▶ Exercise goal
The word "banner" marks the lines to keep; find each one in the data and copy it.

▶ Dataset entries

===============

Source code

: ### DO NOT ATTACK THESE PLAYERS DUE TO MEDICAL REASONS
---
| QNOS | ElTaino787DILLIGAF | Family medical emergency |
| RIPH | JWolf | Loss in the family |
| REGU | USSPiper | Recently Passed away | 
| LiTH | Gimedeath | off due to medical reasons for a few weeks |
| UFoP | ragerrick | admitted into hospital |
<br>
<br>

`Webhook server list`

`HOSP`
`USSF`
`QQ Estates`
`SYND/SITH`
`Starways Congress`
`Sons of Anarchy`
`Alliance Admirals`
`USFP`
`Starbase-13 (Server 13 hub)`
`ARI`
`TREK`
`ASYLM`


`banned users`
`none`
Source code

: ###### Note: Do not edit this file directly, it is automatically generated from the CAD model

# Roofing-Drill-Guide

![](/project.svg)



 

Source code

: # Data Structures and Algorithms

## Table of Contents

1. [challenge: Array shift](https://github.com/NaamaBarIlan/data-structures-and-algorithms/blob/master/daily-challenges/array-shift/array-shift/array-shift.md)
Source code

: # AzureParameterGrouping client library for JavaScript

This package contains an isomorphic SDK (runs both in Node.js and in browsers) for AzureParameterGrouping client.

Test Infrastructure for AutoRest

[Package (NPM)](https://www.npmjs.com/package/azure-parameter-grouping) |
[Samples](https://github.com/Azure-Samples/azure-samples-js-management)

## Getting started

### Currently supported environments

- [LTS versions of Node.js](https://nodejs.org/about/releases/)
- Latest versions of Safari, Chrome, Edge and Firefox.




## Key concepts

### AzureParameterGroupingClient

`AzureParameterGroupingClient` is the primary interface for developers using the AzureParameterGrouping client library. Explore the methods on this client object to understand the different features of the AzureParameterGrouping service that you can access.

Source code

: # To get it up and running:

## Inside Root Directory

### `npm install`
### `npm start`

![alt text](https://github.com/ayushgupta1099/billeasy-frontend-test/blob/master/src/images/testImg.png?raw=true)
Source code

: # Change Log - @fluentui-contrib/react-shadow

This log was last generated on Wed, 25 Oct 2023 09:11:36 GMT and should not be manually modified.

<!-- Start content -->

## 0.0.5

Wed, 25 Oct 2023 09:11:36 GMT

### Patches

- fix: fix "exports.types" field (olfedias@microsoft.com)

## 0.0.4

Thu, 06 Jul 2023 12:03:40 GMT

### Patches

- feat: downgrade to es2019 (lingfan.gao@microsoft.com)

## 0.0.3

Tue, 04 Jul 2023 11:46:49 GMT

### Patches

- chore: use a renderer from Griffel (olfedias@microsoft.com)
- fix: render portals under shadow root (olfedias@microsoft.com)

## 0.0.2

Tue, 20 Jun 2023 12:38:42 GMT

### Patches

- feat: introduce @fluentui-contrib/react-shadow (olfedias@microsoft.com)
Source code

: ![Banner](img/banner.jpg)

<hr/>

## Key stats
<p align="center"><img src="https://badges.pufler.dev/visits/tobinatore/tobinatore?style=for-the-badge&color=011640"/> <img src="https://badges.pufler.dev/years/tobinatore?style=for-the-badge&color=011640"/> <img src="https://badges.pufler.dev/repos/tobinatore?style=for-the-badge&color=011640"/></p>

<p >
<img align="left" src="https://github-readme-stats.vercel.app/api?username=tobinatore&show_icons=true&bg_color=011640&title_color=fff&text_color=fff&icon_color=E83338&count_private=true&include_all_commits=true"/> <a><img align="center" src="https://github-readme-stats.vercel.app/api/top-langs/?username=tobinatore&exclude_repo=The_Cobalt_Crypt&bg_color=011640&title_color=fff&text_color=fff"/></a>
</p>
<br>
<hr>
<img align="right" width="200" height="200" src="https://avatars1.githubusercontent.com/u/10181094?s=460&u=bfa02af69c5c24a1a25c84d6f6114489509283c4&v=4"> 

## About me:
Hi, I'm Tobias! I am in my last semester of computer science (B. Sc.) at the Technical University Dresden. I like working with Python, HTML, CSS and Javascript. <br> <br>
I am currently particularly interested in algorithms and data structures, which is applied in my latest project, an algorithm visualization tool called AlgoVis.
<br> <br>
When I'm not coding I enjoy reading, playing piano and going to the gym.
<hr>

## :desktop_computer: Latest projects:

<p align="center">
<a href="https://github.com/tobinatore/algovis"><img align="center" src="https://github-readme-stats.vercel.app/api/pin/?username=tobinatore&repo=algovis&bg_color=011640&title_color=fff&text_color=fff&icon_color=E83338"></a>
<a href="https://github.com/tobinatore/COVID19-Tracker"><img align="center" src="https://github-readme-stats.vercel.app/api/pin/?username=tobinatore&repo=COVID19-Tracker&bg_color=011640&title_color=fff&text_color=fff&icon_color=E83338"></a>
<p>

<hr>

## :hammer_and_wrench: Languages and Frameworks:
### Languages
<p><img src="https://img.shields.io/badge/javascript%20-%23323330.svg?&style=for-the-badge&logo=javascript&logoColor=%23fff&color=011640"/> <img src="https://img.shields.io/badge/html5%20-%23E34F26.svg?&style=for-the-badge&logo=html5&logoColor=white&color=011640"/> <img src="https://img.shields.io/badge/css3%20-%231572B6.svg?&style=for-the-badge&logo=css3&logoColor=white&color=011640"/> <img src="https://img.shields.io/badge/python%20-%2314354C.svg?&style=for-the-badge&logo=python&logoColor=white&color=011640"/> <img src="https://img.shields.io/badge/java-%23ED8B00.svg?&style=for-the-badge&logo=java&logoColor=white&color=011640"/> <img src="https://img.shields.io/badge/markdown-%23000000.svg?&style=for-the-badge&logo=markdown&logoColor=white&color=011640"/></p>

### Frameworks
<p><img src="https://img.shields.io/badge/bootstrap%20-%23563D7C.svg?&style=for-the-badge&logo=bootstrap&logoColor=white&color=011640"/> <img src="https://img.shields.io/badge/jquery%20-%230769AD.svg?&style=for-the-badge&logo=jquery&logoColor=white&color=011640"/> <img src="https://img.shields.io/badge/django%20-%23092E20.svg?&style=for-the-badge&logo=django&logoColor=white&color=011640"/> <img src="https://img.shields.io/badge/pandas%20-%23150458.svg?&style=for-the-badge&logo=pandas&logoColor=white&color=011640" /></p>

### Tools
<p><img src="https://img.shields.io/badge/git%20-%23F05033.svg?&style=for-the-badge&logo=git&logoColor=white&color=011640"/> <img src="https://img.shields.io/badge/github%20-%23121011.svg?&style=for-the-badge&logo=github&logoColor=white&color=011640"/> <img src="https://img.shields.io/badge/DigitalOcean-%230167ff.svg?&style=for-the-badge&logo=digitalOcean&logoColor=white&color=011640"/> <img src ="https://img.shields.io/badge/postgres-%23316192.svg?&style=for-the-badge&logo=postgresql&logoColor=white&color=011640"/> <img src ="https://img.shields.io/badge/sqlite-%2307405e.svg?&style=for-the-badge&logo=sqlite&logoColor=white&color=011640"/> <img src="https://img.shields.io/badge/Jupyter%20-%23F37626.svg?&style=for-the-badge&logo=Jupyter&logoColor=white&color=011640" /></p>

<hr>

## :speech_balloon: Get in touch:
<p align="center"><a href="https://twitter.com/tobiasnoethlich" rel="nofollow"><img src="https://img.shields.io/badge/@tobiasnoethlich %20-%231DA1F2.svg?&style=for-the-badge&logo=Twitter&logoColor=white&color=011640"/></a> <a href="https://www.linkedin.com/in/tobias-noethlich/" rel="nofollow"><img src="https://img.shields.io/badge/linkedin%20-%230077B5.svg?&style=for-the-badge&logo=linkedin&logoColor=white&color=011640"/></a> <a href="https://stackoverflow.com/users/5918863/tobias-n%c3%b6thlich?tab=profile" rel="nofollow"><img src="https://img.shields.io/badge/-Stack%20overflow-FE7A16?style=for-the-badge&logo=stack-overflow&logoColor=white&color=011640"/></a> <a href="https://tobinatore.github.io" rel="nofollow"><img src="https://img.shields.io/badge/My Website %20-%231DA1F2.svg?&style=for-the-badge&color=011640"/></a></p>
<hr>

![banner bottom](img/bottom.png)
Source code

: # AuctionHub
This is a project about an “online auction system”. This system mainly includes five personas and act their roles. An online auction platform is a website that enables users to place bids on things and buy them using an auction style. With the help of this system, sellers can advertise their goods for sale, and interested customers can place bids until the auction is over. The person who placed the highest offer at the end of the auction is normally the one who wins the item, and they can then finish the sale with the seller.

===============

▶ Your solution
: ![Banner](img/banner.jpg)
![banner bottom](img/bottom.png)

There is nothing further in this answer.